L’annuncio arriva via social, con il tono enfatico che da sempre accompagna la narrazione familiare Trump: è infatti Eric il terzo figlio del presidente degli Stati Uniti d’America a presentare al pubblico il progetto della futura Biblioteca e Fondazione dedicate a Donald J. Trump, destinata a sorgere sul waterfront di Miami, in Florida. “Sei mesi di lavoro anima e corpo”, scrive il giovane imprenditore statunitense, accompagnando il messaggio con un video inedito che anticipa forme e ambizioni di quello che viene definito un “punto di riferimento duraturo di un uomo straordinario”.
🚨 FIRST LOOK: The Donald J. Trump Presidential Library is officially here.
— Eric Trump (@EricTrump) March 31, 2026
Over the past six months, I have poured my heart and soul into this project with my incredible team at @Trump.
This landmark on the water in Miami, Florida will stand as a lasting testament to an… pic.twitter.com/azV1hx0HG2
Annunciata l’apertura della Biblioteca e la Fondazione di Donald J. Trump a Miami
Il rendering del complesso restituisce un’architettura monumentale e fortemente simbolica, dove il dispositivo espositivo si intreccia con una precisa strategia narrativa: quella della celebrazione del Presidente e della sua famiglia. Nella grande hall al piano terra campeggerà una riproduzione dell’Air Force One, collocata come fulcro scenografico dell’intero percorso. Attorno a questo si svilupperanno ambienti espositivi, una vasta sala conferenze, sale per ricevimenti e una serie di spazi pensati per eventi e attività istituzionali, immersi in un sistema di aree verdi.
La Biblioteca presidenziale di Donad J. Trump in America
Più che una biblioteca nel senso canonico, il progetto sembra configurarsi come una macchina di autorappresentazione, dove la dimensione archivistica convive – e forse cede il passo – a quella esperienziale.
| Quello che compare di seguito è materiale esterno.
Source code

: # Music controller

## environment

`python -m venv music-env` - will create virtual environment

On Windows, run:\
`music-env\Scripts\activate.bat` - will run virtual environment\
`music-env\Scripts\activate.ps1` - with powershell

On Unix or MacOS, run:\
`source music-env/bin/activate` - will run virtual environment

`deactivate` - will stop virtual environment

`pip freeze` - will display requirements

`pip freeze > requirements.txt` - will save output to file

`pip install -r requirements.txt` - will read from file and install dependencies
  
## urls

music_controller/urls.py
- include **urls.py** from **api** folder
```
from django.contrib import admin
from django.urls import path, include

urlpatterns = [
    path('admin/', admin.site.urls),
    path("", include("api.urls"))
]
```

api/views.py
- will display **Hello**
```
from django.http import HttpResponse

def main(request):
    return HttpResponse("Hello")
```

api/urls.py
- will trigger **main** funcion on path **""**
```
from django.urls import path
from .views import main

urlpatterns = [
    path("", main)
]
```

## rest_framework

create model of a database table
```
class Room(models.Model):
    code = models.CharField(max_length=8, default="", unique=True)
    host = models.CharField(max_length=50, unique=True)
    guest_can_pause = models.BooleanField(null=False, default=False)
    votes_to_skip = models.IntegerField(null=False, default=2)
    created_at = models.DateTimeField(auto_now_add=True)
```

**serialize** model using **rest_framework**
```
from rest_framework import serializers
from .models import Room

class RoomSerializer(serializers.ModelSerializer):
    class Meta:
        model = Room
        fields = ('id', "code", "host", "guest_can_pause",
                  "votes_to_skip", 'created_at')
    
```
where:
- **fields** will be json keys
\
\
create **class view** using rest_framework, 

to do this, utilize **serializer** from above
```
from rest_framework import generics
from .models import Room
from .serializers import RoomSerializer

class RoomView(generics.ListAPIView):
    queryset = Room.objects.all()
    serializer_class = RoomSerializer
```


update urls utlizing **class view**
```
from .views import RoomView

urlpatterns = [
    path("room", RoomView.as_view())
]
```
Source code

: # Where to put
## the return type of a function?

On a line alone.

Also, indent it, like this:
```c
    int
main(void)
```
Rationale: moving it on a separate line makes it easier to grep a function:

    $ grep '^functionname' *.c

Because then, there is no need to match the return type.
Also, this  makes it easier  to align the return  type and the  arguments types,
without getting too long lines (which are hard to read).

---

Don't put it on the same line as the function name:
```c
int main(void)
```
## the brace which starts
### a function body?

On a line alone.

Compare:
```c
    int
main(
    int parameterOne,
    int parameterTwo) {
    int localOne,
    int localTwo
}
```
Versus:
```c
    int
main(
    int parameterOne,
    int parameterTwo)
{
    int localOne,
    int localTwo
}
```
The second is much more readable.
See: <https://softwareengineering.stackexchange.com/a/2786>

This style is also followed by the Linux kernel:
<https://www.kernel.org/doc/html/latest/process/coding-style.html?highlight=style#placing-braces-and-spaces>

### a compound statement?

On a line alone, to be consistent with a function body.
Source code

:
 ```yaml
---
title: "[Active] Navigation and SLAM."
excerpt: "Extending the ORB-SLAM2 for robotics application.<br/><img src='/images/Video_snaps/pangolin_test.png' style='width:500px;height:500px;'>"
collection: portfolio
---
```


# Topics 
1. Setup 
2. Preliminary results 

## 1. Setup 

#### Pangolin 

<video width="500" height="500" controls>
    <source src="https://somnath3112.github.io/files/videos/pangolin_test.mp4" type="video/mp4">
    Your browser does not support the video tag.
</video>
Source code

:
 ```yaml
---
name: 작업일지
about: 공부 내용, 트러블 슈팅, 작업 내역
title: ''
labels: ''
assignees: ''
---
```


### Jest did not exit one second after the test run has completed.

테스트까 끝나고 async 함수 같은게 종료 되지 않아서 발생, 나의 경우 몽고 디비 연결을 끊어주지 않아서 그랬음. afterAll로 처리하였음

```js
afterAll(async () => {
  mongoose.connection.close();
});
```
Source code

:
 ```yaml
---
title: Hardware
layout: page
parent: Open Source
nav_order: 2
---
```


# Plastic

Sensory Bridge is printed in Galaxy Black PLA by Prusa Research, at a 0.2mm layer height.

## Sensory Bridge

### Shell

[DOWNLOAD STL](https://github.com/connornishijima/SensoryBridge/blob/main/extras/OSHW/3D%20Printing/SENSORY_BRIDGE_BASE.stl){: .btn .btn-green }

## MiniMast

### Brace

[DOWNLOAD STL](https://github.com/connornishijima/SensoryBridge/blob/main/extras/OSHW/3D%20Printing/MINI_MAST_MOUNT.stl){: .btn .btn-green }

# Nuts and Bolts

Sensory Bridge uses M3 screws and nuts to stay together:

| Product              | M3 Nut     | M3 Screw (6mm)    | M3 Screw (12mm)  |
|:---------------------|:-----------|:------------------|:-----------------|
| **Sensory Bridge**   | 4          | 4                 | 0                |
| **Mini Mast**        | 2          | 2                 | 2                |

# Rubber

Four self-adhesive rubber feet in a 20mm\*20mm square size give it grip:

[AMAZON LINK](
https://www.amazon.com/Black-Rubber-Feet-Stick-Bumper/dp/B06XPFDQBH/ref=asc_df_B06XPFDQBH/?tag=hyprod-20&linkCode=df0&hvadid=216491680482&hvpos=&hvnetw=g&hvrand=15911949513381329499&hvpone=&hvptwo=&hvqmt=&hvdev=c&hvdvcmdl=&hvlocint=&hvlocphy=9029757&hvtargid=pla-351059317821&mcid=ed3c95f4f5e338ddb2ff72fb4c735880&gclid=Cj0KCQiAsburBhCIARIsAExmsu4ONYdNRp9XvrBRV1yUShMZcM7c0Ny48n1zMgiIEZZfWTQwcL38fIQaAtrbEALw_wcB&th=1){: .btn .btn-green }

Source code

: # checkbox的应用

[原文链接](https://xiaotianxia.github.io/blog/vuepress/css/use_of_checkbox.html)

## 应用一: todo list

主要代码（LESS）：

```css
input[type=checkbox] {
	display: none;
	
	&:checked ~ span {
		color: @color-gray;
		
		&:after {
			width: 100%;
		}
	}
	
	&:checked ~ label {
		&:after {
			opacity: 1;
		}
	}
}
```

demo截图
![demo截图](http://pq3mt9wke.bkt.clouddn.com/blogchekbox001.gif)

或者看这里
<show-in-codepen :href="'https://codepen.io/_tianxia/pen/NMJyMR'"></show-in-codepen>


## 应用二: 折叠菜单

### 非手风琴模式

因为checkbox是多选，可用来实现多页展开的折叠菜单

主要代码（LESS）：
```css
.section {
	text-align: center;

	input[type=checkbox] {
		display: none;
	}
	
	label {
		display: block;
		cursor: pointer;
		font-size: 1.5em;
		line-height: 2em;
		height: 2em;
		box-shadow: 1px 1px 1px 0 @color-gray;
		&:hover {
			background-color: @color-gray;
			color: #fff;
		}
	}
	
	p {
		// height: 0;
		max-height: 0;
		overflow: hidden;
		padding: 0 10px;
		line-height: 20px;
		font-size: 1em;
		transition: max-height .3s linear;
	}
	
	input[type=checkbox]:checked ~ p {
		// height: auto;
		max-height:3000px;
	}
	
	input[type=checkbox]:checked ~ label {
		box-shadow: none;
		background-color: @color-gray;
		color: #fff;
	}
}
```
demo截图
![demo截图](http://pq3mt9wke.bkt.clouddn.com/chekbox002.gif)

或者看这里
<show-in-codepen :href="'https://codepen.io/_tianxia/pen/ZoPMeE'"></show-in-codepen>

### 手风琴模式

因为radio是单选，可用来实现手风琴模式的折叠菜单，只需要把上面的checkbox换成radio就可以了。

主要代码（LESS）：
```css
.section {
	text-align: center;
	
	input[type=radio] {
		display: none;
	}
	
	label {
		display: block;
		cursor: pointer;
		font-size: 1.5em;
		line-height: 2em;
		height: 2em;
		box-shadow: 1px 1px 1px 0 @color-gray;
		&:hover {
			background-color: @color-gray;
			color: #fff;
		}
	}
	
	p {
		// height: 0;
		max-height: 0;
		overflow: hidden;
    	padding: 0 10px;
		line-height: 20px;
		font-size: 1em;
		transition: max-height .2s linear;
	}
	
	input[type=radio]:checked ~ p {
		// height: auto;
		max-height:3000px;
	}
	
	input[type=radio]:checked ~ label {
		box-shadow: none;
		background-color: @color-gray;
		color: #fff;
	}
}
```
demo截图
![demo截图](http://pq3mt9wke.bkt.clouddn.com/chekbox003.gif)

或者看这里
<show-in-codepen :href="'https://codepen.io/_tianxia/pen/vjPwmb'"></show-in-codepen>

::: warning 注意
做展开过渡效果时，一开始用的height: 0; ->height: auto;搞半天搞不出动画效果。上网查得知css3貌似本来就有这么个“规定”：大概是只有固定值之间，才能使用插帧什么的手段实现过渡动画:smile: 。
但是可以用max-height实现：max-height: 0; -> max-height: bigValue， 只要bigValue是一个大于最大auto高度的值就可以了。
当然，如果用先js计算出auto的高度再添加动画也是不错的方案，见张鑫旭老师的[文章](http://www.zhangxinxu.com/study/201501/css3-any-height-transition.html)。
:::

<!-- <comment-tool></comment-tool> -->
Il video diffuso insiste sulla spettacolarità degli spazi e sulla loro funzione, delineando un ambiente in cui il visitatore è chiamato a partecipare a una narrazione costruita attorno alla figura del Presidente, tra impresa, politica e mito personale.
Contribuire al progetto attraverso delle donazioni
Non secondario è l’aspetto economico e istituzionale. Sul sito della Fondazione è già attiva la possibilità di effettuare donazioni, aperte a individui, aziende e organizzazioni, con un linguaggio che richiama trasparenza e conformità normativa: i contributi, si legge, “devono rispettare leggi e regolamenti e possono essere soggetti a revisione, mentre l’ente si riserva il diritto di rifiutare fondi non in linea con le proprie politiche”, sebbene queste politiche non siano ben esplicitate. In questa prospettiva, la futura Biblioteca e Fondazione Trump si inserisce nella tradizione delle presidential library statunitensi, ma ne estremizza i tratti, trasformando la memoria in esperienza e l’eredità politica in brand architettonico.